= Task goal =
Scan the entries below and count the lines holding the string "design". Supply only the number.

= Data records =
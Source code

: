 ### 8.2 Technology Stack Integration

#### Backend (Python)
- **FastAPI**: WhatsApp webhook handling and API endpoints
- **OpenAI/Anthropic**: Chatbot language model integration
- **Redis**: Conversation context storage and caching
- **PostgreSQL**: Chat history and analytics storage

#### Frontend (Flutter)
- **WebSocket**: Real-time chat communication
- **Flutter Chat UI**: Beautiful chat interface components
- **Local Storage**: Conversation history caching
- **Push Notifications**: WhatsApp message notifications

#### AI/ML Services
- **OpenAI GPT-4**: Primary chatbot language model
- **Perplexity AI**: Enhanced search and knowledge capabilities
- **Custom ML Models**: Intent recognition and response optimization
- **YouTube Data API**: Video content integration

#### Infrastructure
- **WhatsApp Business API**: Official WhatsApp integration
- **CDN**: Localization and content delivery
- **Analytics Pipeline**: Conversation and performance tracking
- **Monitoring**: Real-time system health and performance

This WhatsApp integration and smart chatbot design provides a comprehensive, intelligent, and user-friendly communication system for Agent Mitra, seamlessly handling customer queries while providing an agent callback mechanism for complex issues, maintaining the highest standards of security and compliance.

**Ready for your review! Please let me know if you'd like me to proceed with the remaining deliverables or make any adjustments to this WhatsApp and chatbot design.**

---

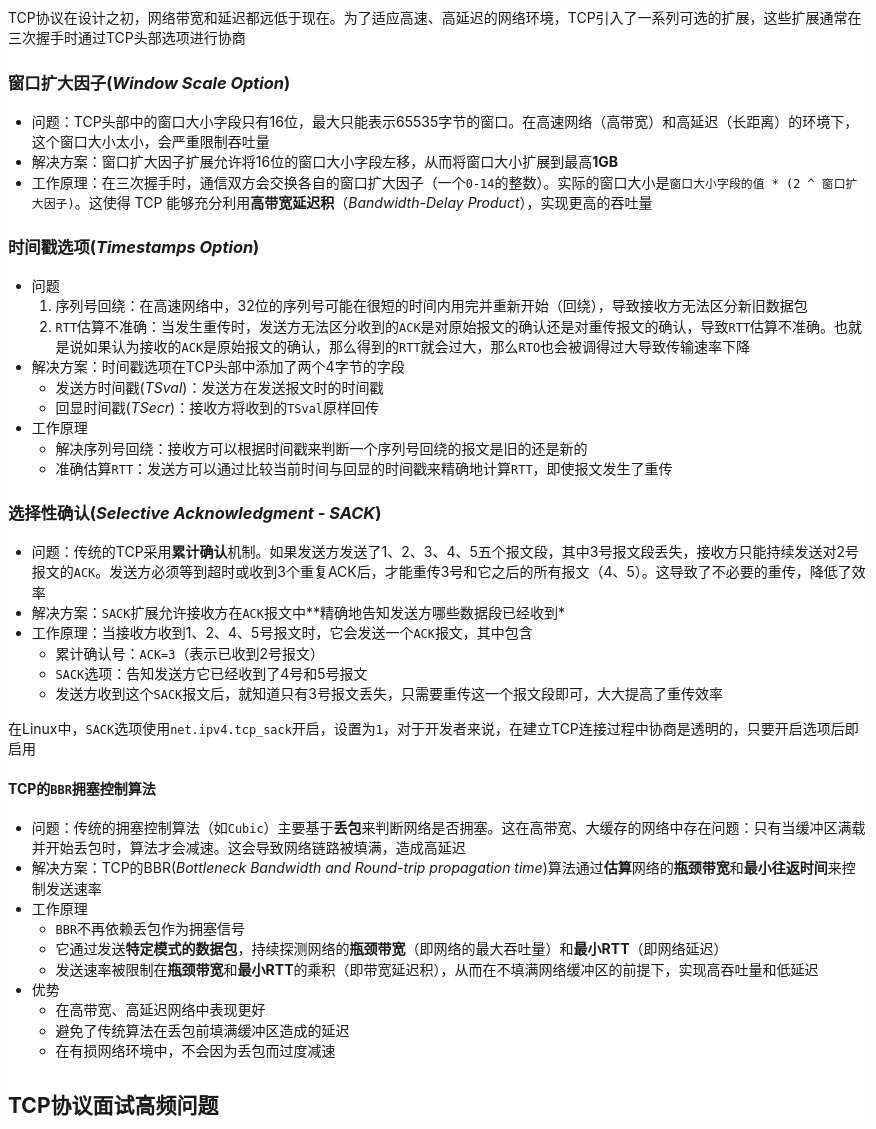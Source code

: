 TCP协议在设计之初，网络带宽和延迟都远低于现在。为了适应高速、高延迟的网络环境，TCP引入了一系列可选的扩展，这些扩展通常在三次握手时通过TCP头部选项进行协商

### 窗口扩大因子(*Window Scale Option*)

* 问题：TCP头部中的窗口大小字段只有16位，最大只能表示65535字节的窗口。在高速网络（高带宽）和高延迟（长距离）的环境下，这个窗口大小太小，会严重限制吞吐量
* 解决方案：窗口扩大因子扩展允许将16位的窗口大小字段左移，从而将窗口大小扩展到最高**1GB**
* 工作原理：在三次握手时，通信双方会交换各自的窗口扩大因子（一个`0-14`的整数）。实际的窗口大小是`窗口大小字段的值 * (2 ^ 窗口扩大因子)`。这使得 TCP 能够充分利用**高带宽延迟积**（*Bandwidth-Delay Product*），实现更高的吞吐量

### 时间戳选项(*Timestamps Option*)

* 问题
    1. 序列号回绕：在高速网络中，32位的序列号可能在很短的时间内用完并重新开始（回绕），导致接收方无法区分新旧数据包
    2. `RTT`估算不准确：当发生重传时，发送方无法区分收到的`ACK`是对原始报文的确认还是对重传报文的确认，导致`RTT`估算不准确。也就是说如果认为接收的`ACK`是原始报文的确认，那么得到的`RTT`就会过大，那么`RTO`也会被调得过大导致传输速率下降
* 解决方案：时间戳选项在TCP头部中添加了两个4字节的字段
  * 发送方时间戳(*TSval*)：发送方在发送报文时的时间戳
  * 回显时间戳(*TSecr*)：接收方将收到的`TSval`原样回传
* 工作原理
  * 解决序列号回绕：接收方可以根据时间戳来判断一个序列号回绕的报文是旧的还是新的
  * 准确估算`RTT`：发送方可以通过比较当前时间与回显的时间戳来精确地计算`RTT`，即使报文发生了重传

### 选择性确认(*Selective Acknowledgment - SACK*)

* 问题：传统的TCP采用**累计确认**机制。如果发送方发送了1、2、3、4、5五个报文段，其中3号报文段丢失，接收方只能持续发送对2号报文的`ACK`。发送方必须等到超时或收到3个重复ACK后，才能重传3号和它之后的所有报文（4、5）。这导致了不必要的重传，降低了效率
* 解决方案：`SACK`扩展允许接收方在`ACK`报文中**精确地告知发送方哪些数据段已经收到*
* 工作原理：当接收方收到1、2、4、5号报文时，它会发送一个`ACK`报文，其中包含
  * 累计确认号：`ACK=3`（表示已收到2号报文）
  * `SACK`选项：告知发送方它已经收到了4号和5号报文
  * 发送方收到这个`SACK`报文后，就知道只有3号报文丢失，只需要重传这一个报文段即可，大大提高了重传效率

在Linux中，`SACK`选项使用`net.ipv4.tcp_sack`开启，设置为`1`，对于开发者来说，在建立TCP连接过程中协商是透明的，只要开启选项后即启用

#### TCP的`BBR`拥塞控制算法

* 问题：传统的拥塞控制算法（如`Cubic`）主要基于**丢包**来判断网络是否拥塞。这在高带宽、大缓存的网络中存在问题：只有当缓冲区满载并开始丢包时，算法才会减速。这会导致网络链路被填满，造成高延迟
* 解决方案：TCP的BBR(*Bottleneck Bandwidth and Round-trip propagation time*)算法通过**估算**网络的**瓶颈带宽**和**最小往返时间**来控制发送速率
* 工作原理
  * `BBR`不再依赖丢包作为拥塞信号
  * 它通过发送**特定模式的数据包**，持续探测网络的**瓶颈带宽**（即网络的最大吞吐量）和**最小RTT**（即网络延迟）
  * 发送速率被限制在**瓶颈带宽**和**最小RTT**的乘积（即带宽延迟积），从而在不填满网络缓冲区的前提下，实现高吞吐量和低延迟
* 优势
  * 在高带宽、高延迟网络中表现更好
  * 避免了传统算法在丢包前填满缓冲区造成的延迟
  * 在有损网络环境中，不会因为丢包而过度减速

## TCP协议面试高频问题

= Exercise result =
2